▶ _Exercise goal_: Only the lines with "family" in the entries below belong in the answer; please copy them.

[Opening Recorded data section]

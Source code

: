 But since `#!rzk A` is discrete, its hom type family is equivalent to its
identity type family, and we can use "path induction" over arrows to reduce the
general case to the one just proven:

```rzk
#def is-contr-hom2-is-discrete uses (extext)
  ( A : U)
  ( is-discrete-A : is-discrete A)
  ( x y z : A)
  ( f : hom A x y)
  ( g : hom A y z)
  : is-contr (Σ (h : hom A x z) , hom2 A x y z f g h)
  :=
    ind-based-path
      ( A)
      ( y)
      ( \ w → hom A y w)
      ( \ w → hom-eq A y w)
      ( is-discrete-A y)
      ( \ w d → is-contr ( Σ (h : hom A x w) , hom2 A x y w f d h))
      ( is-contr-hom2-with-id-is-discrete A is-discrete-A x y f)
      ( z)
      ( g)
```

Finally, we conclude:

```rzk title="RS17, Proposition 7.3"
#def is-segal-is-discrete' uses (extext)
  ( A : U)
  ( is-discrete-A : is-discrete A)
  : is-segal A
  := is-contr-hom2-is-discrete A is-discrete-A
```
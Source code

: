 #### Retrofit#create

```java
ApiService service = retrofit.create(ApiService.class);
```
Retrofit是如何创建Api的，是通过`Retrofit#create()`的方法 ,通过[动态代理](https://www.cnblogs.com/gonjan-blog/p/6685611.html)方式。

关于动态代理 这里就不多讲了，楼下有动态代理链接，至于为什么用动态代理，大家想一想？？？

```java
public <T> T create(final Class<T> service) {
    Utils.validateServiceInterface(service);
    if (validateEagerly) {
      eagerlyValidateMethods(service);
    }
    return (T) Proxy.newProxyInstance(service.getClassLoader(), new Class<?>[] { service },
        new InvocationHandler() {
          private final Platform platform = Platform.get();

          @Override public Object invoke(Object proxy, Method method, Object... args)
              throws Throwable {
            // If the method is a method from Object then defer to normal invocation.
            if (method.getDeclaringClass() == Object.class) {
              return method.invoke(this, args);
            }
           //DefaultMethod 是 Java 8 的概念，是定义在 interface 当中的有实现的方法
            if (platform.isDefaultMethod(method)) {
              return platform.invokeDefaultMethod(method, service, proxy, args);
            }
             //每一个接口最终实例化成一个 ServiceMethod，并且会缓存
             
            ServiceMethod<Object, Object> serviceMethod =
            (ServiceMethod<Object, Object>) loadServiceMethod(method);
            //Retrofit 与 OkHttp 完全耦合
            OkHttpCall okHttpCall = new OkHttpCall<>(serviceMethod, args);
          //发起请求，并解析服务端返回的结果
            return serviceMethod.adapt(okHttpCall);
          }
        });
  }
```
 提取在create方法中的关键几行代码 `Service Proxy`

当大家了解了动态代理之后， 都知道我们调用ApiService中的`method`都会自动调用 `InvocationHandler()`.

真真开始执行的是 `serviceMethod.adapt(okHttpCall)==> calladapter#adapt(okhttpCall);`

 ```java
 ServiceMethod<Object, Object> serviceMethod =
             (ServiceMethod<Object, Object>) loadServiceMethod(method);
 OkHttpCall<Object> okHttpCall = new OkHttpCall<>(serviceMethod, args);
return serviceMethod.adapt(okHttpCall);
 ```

[Closing Recorded data section]

▶ _Your response_:
: But since `#!rzk A` is discrete, its hom type family is equivalent to its
identity type family, and we can use "path induction" over arrows to reduce the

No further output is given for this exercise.